### [Directions for this task]
Where an entry holds an image, leave the image out; otherwise reproduce the entry exactly.

(Input for this task begins)

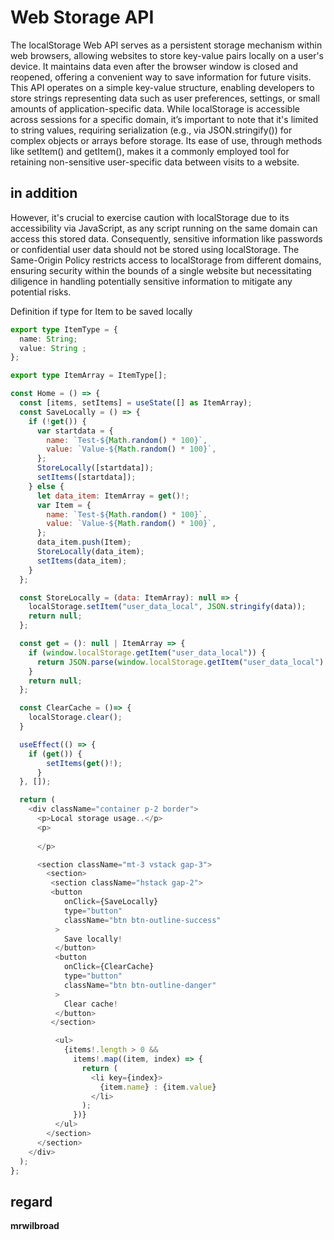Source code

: # Web Storage API

The localStorage Web API serves as a persistent storage mechanism within web browsers, allowing websites to store key-value pairs locally on a user's device. It maintains data even after the browser window is closed and reopened, offering a convenient way to save information for future visits. This API operates on a simple key-value structure, enabling developers to store strings representing data such as user preferences, settings, or small amounts of application-specific data. While localStorage is accessible across sessions for a specific domain, it’s important to note that it's limited to string values, requiring serialization (e.g., via JSON.stringify()) for complex objects or arrays before storage. Its ease of use, through methods like setItem() and getItem(), makes it a commonly employed tool for retaining non-sensitive user-specific data between visits to a website.



## in addition
However, it's crucial to exercise caution with localStorage due to its accessibility via JavaScript, as any script running on the same domain can access this stored data. Consequently, sensitive information like passwords or confidential user data should not be stored using localStorage. The Same-Origin Policy restricts access to localStorage from different domains, ensuring security within the bounds of a single website but necessitating diligence in handling potentially sensitive information to mitigate any potential risks.




Definition if type for Item to be saved locally
```ts
export type ItemType = {
  name: String;
  value: String ;
};

export type ItemArray = ItemType[];

```

```js
const Home = () => {
  const [items, setItems] = useState([] as ItemArray);
  const SaveLocally = () => {
    if (!get()) {
      var startdata = {
        name: `Test-${Math.random() * 100}`,
        value: `Value-${Math.random() * 100}`,
      };
      StoreLocally([startdata]);
      setItems([startdata]);
    } else {
      let data_item: ItemArray = get()!;
      var Item = {
        name: `Test-${Math.random() * 100}`,
        value: `Value-${Math.random() * 100}`,
      };
      data_item.push(Item);
      StoreLocally(data_item);
      setItems(data_item);
    }
  };

  const StoreLocally = (data: ItemArray): null => {
    localStorage.setItem("user_data_local", JSON.stringify(data));
    return null;
  };

  const get = (): null | ItemArray => {
    if (window.localStorage.getItem("user_data_local")) {
      return JSON.parse(window.localStorage.getItem("user_data_local")!);
    }
    return null;
  };

  const ClearCache = ()=> {
    localStorage.clear();
  }

  useEffect(() => {
    if (get()) {
        setItems(get()!);
      }
  }, []);

  return (
    <div className="container p-2 border">
      <p>Local storage usage..</p>
      <p>
        
      </p>

      <section className="mt-3 vstack gap-3">
        <section>
         <section className="hstack gap-2">
         <button
            onClick={SaveLocally}
            type="button"
            className="btn btn-outline-success"
          >
            Save locally!
          </button>
          <button
            onClick={ClearCache}
            type="button"
            className="btn btn-outline-danger"
          >
            Clear cache!
          </button>
         </section>

          <ul>
            {items!.length > 0 &&
              items!.map((item, index) => {
                return (
                  <li key={index}>
                    {item.name} : {item.value}
                  </li>
                );
              })}
          </ul>
        </section>
      </section>
    </div>
  );
};
```


## regard
<strong>mrwilbroad</strong>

(Input for this task ends)

### [Answer area]
Source code

: # Web Storage API

The localStorage Web API serves as a persistent storage mechanism within web browsers, allowing websites to store key-value pairs locally on a user's device. It maintains data even after the browser window is closed and reopened, offering a convenient way to save information for future visits. This API operates on a simple key-value structure, enabling developers to store strings representing data such as user preferences, settings, or small amounts of application-specific data. While localStorage is accessible across sessions for a specific domain, it’s important to note that it's limited to string values, requiring serialization (e.g., via JSON.stringify()) for complex objects or arrays before storage. Its ease of use, through methods like setItem() and getItem(), makes it a commonly employed tool for retaining non-sensitive user-specific data between visits to a website.



## in addition
However, it's crucial to exercise caution with localStorage due to its accessibility via JavaScript, as any script running on the same domain can access this stored data. Consequently, sensitive information like passwords or confidential user data should not be stored using localStorage. The Same-Origin Policy restricts access to localStorage from different domains, ensuring security within the bounds of a single website but necessitating diligence in handling potentially sensitive information to mitigate any potential risks.




Definition if type for Item to be saved locally
```ts
export type ItemType = {
  name: String;
  value: String ;
};

export type ItemArray = ItemType[];

```

```js
const Home = () => {
  const [items, setItems] = useState([] as ItemArray);
  const SaveLocally = () => {
    if (!get()) {
      var startdata = {
        name: `Test-${Math.random() * 100}`,
        value: `Value-${Math.random() * 100}`,
      };
      StoreLocally([startdata]);
      setItems([startdata]);
    } else {
      let data_item: ItemArray = get()!;
      var Item = {
        name: `Test-${Math.random() * 100}`,
        value: `Value-${Math.random() * 100}`,
      };
      data_item.push(Item);
      StoreLocally(data_item);
      setItems(data_item);
    }
  };

  const StoreLocally = (data: ItemArray): null => {
    localStorage.setItem("user_data_local", JSON.stringify(data));
    return null;
  };

  const get = (): null | ItemArray => {
    if (window.localStorage.getItem("user_data_local")) {
      return JSON.parse(window.localStorage.getItem("user_data_local")!);
    }
    return null;
  };

  const ClearCache = ()=> {
    localStorage.clear();
  }

  useEffect(() => {
    if (get()) {
        setItems(get()!);
      }
  }, []);

  return (
    <div className="container p-2 border">
      <p>Local storage usage..</p>
      <p>
        
      </p>

      <section className="mt-3 vstack gap-3">
        <section>
         <section className="hstack gap-2">
         <button
            onClick={SaveLocally}
            type="button"
            className="btn btn-outline-success"
          >
            Save locally!
          </button>
          <button
            onClick={ClearCache}
            type="button"
            className="btn btn-outline-danger"
          >
            Clear cache!
          </button>
         </section>

          <ul>
            {items!.length > 0 &&
              items!.map((item, index) => {
                return (
                  <li key={index}>
                    {item.name} : {item.value}
                  </li>
                );
              })}
          </ul>
        </section>
      </section>
    </div>
  );
};
```


## regard
<strong>mrwilbroad</strong>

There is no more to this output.